On Thursday 24 April 2008 04:17:59 James fowler wrote:
> I have the following system config:
> nforce 780i SLI Motherboard
> PVR-250 card
> Fedora 8 with all  updates.
>
> I had a real struggle getting this card to work in a stable way. I
> was wanting to get some other peoples thoughts on this.  I have had
> this card for a long time, just so you know.
>
> First I started out with Fedora 7 all updates applied.  The card gave
> me multiple errors including the dread DMA timeouts. The others were
> when watching TV on it, I would get the buffer's full errors, and
> application not reading fast enough, blah, blah, blah. Video play
> back quality was not very good to say the least.
>
> Finally, upgrade to Fedora 8 which yum updates install kernel version
> 2.6.24.4-64.fc8.  One set of problems went away.
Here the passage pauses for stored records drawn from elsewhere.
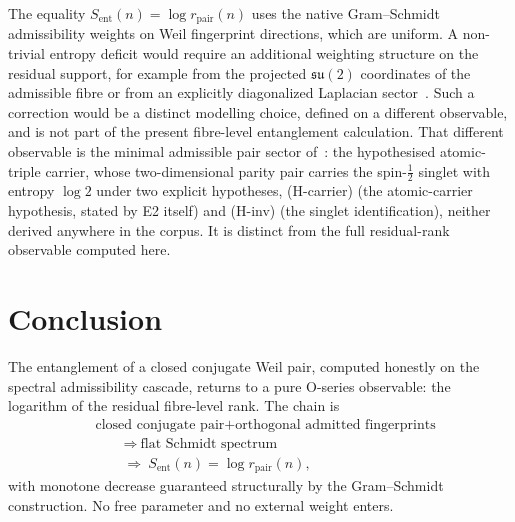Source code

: \documentclass[11pt]{article}
\newcommand{\Sent}{S_{\mathrm{ent}}}
\newcommand{\rpair}{r_{\mathrm{pair}}}
\begin{document}
    The equality $\Sent(n)=\log \rpair(n)$ uses the native Gram--Schmidt admissibility weights on Weil
    fingerprint directions, which are uniform.
    A non-trivial entropy deficit would require an additional weighting structure on the residual support, for
    example from the projected $\mathfrak{su}(2)$ coordinates of the admissible fibre or from an explicitly
    diagonalized Laplacian sector~\cite{Beau2026a31,Beau2026a33}.
    Such a correction would be a distinct modelling choice, defined on a different observable, and is not part
    of the present fibre-level entanglement calculation.
    That different observable is the minimal admissible pair sector of~\cite{Beau2026ent2}: the
    hypothesised atomic-triple carrier, whose two-dimensional parity pair carries the spin-$\tfrac12$
    singlet with entropy $\log 2$ under two explicit hypotheses, (H-carrier) (the atomic-carrier
    hypothesis, stated by E2 itself) and (H-inv) (the singlet identification), neither derived
    anywhere in the corpus.
    It is distinct from the full residual-rank observable computed here.

  \section{Conclusion}
    \label{sec:conclusion}

    The entanglement of a closed conjugate Weil pair, computed honestly on the spectral admissibility cascade,
    returns to a pure O-series observable: the logarithm of the residual fibre-level rank.
    The chain is
    \[
      \begin{aligned}
        &\text{closed conjugate pair}+\text{orthogonal admitted fingerprints}\\
        &\qquad\Longrightarrow\ \text{flat Schmidt spectrum}\\
        &\qquad\Longrightarrow\ \Sent(n)=\log \rpair(n),
      \end{aligned}
    \]
    with monotone decrease guaranteed structurally by the Gram--Schmidt construction.
    No free parameter and no external weight enters.
\end{document}
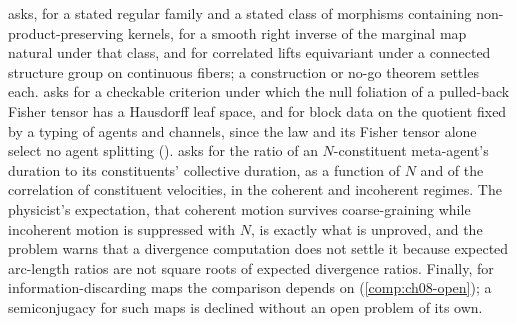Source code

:  asks, for a stated regular family and a stated class of morphisms
containing non-product-preserving kernels, for a smooth right inverse of the marginal map natural under
that class, and for correlated lifts equivariant under a connected structure group on continuous
fibers; a construction or no-go theorem settles each.  asks for a
checkable criterion under which the null foliation of a pulled-back Fisher tensor has a Hausdorff leaf
space, and for block data on the quotient fixed by a typing of agents and channels, since the law and
its Fisher tensor alone select no agent splitting ().
 asks for the ratio of an $N$-constituent meta-agent's duration to its
constituents' collective duration, as a function of $N$ and of the correlation of constituent
velocities, in the coherent and incoherent regimes. The physicist's expectation, that coherent motion
survives coarse-graining while incoherent motion is suppressed with $N$, is exactly what is unproved,
and the problem warns that a divergence computation does not settle it because expected arc-length
ratios are not square roots of expected divergence ratios. Finally, for information-discarding maps
the comparison depends on  (\cref{comp:ch08-open}); a semiconjugacy for
such maps is declined without an open problem of its own.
The video play back
> looked great no longer getting the buffer full errors. However, the
> DMA timeouts remained, usually occurring fairly quickly within around
> 10 mins or so.
>
> Went through all the how to's and troubleshooting, and finally
> started playing with the pci latency settings.  Through MUCH trail
> and error I finally am using the following settings:
>
> In the bios I have the default set to 176 for the pci latency.
> In my rc.local startup I am using the following setting:
> /sbin/setpci -v -s 05:09.0 latency_timer=80
>
> Obviously the default of 64 never worked here. And the bios default
> was the standard 32.
>
> The only PCI card in the system is the PVR-250. And according to the
> lspci output the only pci device listed with the latency of 176 is
> the intergrated firewire adapter. All other intergrated devices I am
> fairly certain are PCI-Express.
>
> So the question is why did I even have this problem?

Hi James,

It would be interesting to see what happens if you try the 'bleeding 
edge' driver 
(http://www.ivtvdriver.org/index.php/Download#Bleeding_Edge_driver).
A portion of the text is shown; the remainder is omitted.